Neural Networks has employed to correct the systematic deviations of the first principle quantum mechanics calculated results. The approach was termed as the DFT-NEURON method. This combined first-principles calculation and Neural-Networks correction approach is implemented to calculate the Gibbs energy of formation, ionization energy, electron affinity and absorption energy of small to medium sized molecules, and leads to much improved values as compared to the conventional first-principles calculation results.
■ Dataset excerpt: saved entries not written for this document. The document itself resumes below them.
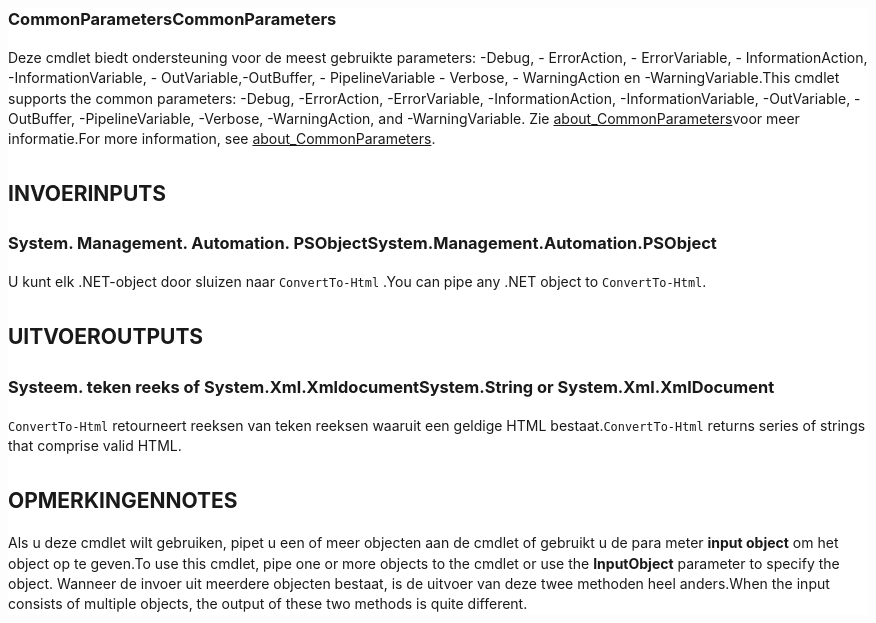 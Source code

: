### <span data-ttu-id="fcb8c-226">CommonParameters</span><span class="sxs-lookup"><span data-stu-id="fcb8c-226">CommonParameters</span></span>

<span data-ttu-id="fcb8c-227">Deze cmdlet biedt ondersteuning voor de meest gebruikte parameters: -Debug, - ErrorAction, - ErrorVariable, - InformationAction, -InformationVariable, - OutVariable,-OutBuffer, - PipelineVariable - Verbose, - WarningAction en -WarningVariable.</span><span class="sxs-lookup"><span data-stu-id="fcb8c-227">This cmdlet supports the common parameters: -Debug, -ErrorAction, -ErrorVariable, -InformationAction, -InformationVariable, -OutVariable, -OutBuffer, -PipelineVariable, -Verbose, -WarningAction, and -WarningVariable.</span></span> <span data-ttu-id="fcb8c-228">Zie [about_CommonParameters](https://go.microsoft.com/fwlink/?LinkID=113216)voor meer informatie.</span><span class="sxs-lookup"><span data-stu-id="fcb8c-228">For more information, see [about_CommonParameters](https://go.microsoft.com/fwlink/?LinkID=113216).</span></span>

## <span data-ttu-id="fcb8c-229">INVOER</span><span class="sxs-lookup"><span data-stu-id="fcb8c-229">INPUTS</span></span>

### <span data-ttu-id="fcb8c-230">System. Management. Automation. PSObject</span><span class="sxs-lookup"><span data-stu-id="fcb8c-230">System.Management.Automation.PSObject</span></span>

<span data-ttu-id="fcb8c-231">U kunt elk .NET-object door sluizen naar `ConvertTo-Html` .</span><span class="sxs-lookup"><span data-stu-id="fcb8c-231">You can pipe any .NET object to `ConvertTo-Html`.</span></span>

## <span data-ttu-id="fcb8c-232">UITVOER</span><span class="sxs-lookup"><span data-stu-id="fcb8c-232">OUTPUTS</span></span>

### <span data-ttu-id="fcb8c-233">Systeem. teken reeks of System.Xml.Xmldocument</span><span class="sxs-lookup"><span data-stu-id="fcb8c-233">System.String or System.Xml.XmlDocument</span></span>

<span data-ttu-id="fcb8c-234">`ConvertTo-Html` retourneert reeksen van teken reeksen waaruit een geldige HTML bestaat.</span><span class="sxs-lookup"><span data-stu-id="fcb8c-234">`ConvertTo-Html` returns series of strings that comprise valid HTML.</span></span>

## <span data-ttu-id="fcb8c-235">OPMERKINGEN</span><span class="sxs-lookup"><span data-stu-id="fcb8c-235">NOTES</span></span>

<span data-ttu-id="fcb8c-236">Als u deze cmdlet wilt gebruiken, pipet u een of meer objecten aan de cmdlet of gebruikt u de para meter **input object** om het object op te geven.</span><span class="sxs-lookup"><span data-stu-id="fcb8c-236">To use this cmdlet, pipe one or more objects to the cmdlet or use the **InputObject** parameter to specify the object.</span></span> <span data-ttu-id="fcb8c-237">Wanneer de invoer uit meerdere objecten bestaat, is de uitvoer van deze twee methoden heel anders.</span><span class="sxs-lookup"><span data-stu-id="fcb8c-237">When the input consists of multiple objects, the output of these two methods is quite different.</span></span>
Neural networks are first trained and determined against accurate experimental data, and employed subsequently to improve the raw calculated properties of interests. This combined first-principle calculation and Neural-Networks-corrections approach is potentially a powerful tool in computational science, and may open the possibility for first-principles methods to be employed routinely as predictive tools in materials research and development.
FIGURE Calculated DG° versus experimental DG° for all 180 compounds. (a) and (b) are for raw B3LYP/6-311+G(d,p) and B3LYP/6-311+G(3df,2p) results, respectively. (c) and (d) are for neural-network corrected B3LYP/6-311+G(d,p) and B3LYP/6-311+G(3df,2p) DG°s, respectively. Triangles are for the training set and crosses for the testing set. The dashed lines are where the calculation and experiments have perfect fits. The correlation coefficient of the linear fits are 0.996, 0.995 in (c) and (d), respectively. All values are in the units of kcal·mol-1.